NAME

matrix_algebra -- evaluate matrix expression(s)

PROTOTYPE

unitptr matrix_algebra( int iNum, char *apcName[], int *piColDim, int *piRowDim, char *pcOpt, char *pcProg, unitptr uHost)

ARGUMENTS

int iNum
nr of input variables to use
char *apcName[]
their names (currently only single letters ok)
int *piColDim
their column dimensions
int *piRowDim
their row dimensions
char *pcOpt
option string
char *pcProg
the program to execute
unitptr uHost
host unit

RETURN VALUE:

A pointer to the created unit or NULL in the case of an error.

INTERFACE OF CREATED UNIT:

Input fields:

inp_0[]:
input field for setting first input variable. Dimension is given by piColDim[0]*piRowDim[0].
...
....
inp_k[]:
input field for setting input variable k=iNum-1. Dimension is given by piColDim[k]*piRowDim[k].
CTL_in[]:
control field (at position iNum). A value of 0 disables execution of the unit.

Output fields:

out_0[]:
...
...
out_f[]:
there is one output for each computed matrix expression. [see below] \newpage

SYNOPSIS:

Executes a program of linear algebra operations specified in string pcProg and copies results into output fields. Syntax is C-like, but with extensions for matrix operations. Identifiers are restricted to single letter variable names with juxtaposition denoting matrix multiplication (for further differences, see SUPPORTED SYNTAX below). Example: specifying pcProg as the string

     INPUT: A[10,10],y[10];
     (AA'+id(10))\y;

computes the solution vector x of the linear equation (AA'+1)x=y from a given matrix A and a given vector y. and returns it at output field 0. A is expected at input field 0 (100 elements, packed), and y is expected at input field 1 (10 elements, packed). In general, matrix, vector and scalar data are imported by declaring some identifiers (here, A and y) as `input variables'' (see below). For each input variable, the created unit will have an input field of matching dimension which allows to set the elements of the variable. Results are returned by statements that are expressions that are not assigned to a left hand side variable, e.g,

     result_expression1;
     result_expression2;
     ..
     result_expression_n;

This will give rise to the creation of n output fields with appropriate dimensions to hold the results of the n matrix expressions result_expression1..n above. NOTE: the above statements copy the current value of result_expression to the output, i.e., if result_expression is a single variable, subsequent changes will only be seen at the output if followed by a further statement "result_expression;". Intermediate and repeatedly needed expressions can be assigned to auxilary variables (example: D=A+BC; ). Such assignments do not give rise to the creation of an output field for their result value; instead, the result value is copied into the variable specified on the left hand side of the assignment (this variable need not be among the set of names specified in pcNames; in this case, a properly dimensioned variable is created). Variables created in this way retain their values between successive invocations ( exec, adapt, ..) of the unit.

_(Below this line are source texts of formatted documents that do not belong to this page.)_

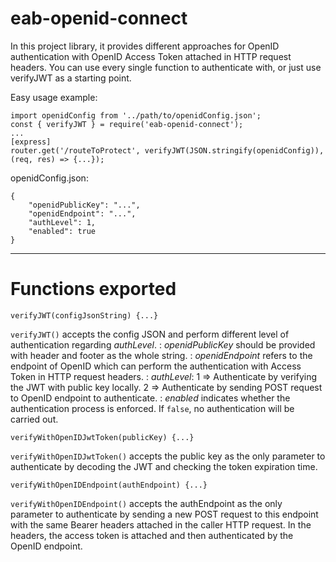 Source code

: # eab-openid-connect
In this project library, it provides different approaches for OpenID authentication with OpenID Access Token attached in HTTP request headers.
You can use every single function to authenticate with, or just use verifyJWT as a starting point.

Easy usage example:
```
import openidConfig from '../path/to/openidConfig.json';
const { verifyJWT } = require('eab-openid-connect');
...
[express]
router.get('/routeToProtect', verifyJWT(JSON.stringify(openidConfig)), (req, res) => {...});
```

openidConfig.json:
```
{
    "openidPublicKey": "...",
    "openidEndpoint": "...",
    "authLevel": 1,
    "enabled": true
}
```

----------------------------------------------------------------------------------------------------------
# Functions exported 
```
verifyJWT(configJsonString) {...}
```
`verifyJWT()` accepts the config JSON and perform different level of authentication regarding *authLevel*.
: *openidPublicKey* should be provided with header and footer as the whole string.
: *openidEndpoint* refers to the endpoint of OpenID which can perform the authentication with Access Token in HTTP request headers.
: *authLevel*: 1 => Authenticate by verifying the JWT with public key locally. 2 => Authenticate by sending POST request to OpenID endpoint to authenticate.
: *enabled* indicates whether the authentication process is enforced. If `false`, no authentication will be carried out.


```
verifyWithOpenIDJwtToken(publicKey) {...}
```
`verifyWithOpenIDJwtToken()` accepts the public key as the only parameter to authenticate by decoding the JWT and checking the token expiration time.


```
verifyWithOpenIDEndpoint(authEndpoint) {...}
```
`verifyWithOpenIDEndpoint()` accepts the authEndpoint as the only parameter to authenticate by sending a new POST request to this endpoint with the same Bearer headers attached in the caller HTTP request. In the headers, the access token is attached and then authenticated by the OpenID endpoint.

The input and output fields will be packed, unless they hold only a single element.

INPUT VARIABLES:

Such variables are associated with a NST-input field of appropriate dimension to set their elements. They can be defined in two different ways (which may be combined). Either, an input variable can be requested by specifying its name in an element of array parameter apcName[], and its column and row dimensions in corresponding elements of piColDim[], piRowDim[]. iNum must be set to the array index plus 1 of the highest such definition. Or, the required input variables are specified as part of the program in pcProg, using a declaration of the form

    INPUT: A, B[5], C[3,4];

This would define three input variables A,B and C of dimensions 1x1 (i.e., a scalar), 1x5 (i.e., a row vector) and 3x4 (i.e., a matrix). NOTE: there is no analogous keyword OUTPUT: !.

SUPPORTED SYNTAX:

Legal syntax is as in C, with the single data type float (including vectors and matrices), no subroutines, no block nesting, and the following further main differences.
comments:
// starts a comment that extends to the end of the current line. The usual C-style multi-line comments are not supported.
variables:
variables must be single letter names. Declarations are implicit: if a variable is assigned to an expression, it inherits the dimension of the assigned expression. Explicit declarations are used for defining `input variables'' (cf. above). The function set() is provided to make variables with specified dimensions and values.
control structures:
there is only while(){}, for..{} and if(){}else{}. The for-syntax differs from C: there is a `simple form'' for i=a to b step c {..} where step c may also be absent (all variables must be scalars). There is also a second `matrix form'' (for more details, cf. section CONTROL STRUCTURES below). break, continue and return are as in C. The conditions for if and while may be matrices, in which case the boolean AND of all their elements is used as the truth value (NOTE: this makes A!=B true only if A and B differ in ALL their elements!).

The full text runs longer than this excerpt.